As of 2013, the nation’s largest abortion provider remains the Planned Parenthood Federation of America. In a controversial move, President Obama agreed to speak at a national conference for Planned Parenthood, which continues to promote itself as a “reproductive health services provider.”

Each year, the organization raises funds for its billion-dollar budget, and receives millions in funding from tax dollars. The organization was founded in the first half of the 20th Century by Margaret Sanger, whose ideas on eugenics are an embarrassment to the supposedly politically-correct group.

Planned Parenthood operates hundreds of locations in the United States, including several in Oklahoma. At the 2013 Rose Day, pro-life activist Lila Rose, whose undercover reporting exposed egregious business practices (such as not reporting clients who were posing as minors who had sexual relations with an older man) spoke out harshly against the group.
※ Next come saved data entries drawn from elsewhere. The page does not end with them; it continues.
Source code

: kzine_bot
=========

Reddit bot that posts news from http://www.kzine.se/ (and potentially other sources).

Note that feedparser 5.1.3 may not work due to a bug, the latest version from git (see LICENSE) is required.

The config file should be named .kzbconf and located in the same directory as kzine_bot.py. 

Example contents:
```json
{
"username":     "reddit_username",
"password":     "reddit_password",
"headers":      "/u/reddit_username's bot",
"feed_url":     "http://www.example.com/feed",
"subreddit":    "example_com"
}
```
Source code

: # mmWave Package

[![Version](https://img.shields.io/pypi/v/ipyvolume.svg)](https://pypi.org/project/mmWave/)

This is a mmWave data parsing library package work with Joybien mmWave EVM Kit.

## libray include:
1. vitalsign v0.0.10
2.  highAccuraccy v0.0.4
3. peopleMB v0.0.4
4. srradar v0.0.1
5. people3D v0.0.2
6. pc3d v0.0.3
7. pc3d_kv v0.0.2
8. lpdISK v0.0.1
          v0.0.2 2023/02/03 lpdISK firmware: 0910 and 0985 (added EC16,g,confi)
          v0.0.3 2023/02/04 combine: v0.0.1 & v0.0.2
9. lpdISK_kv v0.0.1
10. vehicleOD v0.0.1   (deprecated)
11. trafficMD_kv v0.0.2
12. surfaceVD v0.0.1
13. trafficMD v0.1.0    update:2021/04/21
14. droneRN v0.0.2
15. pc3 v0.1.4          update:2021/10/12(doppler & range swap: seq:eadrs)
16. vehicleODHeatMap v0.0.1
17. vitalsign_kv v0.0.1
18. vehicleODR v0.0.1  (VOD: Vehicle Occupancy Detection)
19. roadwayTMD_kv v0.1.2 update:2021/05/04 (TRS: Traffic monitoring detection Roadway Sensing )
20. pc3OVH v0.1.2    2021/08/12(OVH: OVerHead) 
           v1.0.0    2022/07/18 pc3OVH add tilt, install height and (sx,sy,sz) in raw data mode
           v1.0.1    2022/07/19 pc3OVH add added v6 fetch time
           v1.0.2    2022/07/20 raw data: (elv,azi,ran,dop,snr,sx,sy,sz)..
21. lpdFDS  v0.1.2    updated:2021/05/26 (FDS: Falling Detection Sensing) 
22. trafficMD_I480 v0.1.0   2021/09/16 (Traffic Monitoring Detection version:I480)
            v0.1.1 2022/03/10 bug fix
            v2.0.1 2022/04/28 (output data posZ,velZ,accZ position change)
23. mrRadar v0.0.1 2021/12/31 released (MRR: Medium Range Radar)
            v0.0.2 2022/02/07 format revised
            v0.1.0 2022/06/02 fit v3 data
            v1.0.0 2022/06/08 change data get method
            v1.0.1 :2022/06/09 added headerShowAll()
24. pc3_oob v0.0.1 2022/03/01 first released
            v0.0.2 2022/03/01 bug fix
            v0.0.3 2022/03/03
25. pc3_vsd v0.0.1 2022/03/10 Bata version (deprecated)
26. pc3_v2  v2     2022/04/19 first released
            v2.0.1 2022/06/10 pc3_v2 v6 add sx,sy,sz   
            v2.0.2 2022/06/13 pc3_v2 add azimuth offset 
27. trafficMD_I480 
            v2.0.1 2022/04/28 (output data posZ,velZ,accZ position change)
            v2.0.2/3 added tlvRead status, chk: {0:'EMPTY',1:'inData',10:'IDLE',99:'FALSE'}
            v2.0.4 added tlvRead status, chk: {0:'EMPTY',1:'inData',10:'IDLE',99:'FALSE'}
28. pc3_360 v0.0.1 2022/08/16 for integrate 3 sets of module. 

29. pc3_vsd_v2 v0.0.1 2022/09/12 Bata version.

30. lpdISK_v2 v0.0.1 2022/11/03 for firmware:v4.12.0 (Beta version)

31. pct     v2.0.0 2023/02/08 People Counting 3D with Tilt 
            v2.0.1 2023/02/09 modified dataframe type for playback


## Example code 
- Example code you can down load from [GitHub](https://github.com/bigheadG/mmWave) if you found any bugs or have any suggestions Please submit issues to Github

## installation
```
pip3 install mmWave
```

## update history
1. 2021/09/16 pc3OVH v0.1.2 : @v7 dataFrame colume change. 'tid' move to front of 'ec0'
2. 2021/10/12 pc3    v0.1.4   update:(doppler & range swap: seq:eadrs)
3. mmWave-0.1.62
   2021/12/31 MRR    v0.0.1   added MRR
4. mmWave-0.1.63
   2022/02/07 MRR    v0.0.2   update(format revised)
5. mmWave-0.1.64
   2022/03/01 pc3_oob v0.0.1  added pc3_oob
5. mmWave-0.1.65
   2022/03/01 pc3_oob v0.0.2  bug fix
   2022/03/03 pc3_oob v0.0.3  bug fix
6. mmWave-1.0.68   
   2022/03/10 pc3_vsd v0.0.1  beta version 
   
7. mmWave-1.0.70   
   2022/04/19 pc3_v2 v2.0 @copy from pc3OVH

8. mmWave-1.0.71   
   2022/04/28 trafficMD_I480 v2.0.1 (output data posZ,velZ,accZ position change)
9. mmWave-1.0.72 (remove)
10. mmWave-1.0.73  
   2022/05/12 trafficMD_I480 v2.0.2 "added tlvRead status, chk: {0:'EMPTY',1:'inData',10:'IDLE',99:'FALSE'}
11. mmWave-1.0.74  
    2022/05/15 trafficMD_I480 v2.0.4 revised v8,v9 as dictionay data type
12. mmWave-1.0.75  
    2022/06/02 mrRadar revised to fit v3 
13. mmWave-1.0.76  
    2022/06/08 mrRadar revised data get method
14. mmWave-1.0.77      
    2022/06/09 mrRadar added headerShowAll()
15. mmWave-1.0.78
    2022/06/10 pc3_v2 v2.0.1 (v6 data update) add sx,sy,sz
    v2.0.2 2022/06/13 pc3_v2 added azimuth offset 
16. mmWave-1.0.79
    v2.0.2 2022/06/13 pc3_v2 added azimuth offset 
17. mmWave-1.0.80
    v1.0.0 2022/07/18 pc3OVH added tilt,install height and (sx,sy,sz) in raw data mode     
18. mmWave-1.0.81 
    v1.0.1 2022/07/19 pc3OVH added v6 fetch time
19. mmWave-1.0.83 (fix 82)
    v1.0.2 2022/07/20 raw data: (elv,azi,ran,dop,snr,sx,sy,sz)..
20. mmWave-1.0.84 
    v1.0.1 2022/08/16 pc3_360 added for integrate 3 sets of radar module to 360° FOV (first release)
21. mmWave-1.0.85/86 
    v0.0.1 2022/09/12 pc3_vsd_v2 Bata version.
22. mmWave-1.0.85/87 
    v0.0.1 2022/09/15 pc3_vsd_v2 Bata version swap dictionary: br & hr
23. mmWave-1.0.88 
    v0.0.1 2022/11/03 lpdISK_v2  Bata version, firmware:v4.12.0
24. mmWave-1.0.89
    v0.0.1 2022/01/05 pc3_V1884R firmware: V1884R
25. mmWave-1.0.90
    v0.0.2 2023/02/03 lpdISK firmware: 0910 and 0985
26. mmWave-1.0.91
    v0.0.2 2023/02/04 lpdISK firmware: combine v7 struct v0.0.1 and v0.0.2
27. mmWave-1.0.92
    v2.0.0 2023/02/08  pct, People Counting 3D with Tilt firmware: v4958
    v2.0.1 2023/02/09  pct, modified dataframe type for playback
In the halls of Congress, lawmakers continue to debate whether taxpayers should fund Planned Parenthood. Unfortunately, no real change has occurred. While the taking of innocent human life through abortion remains a central problem in America, a related problem is now coming to the surface: namely, childlessness.

America is, according to experts, going through a baby bust. In his new book, What to Expect When No One’s Expecting, author Jonathan V. Last presents the case that our country is on the cusp of a demographic disaster.

Mr. Last documents fertility rates and trends throughout the world today, and he spells out what it could mean to us. New evidence has revealed China has aborted more than 300 million children in recent decades, a number too frightening to grasp. The Chinese fertility rate is now 1.54, due to abortion and the forced one-child policy.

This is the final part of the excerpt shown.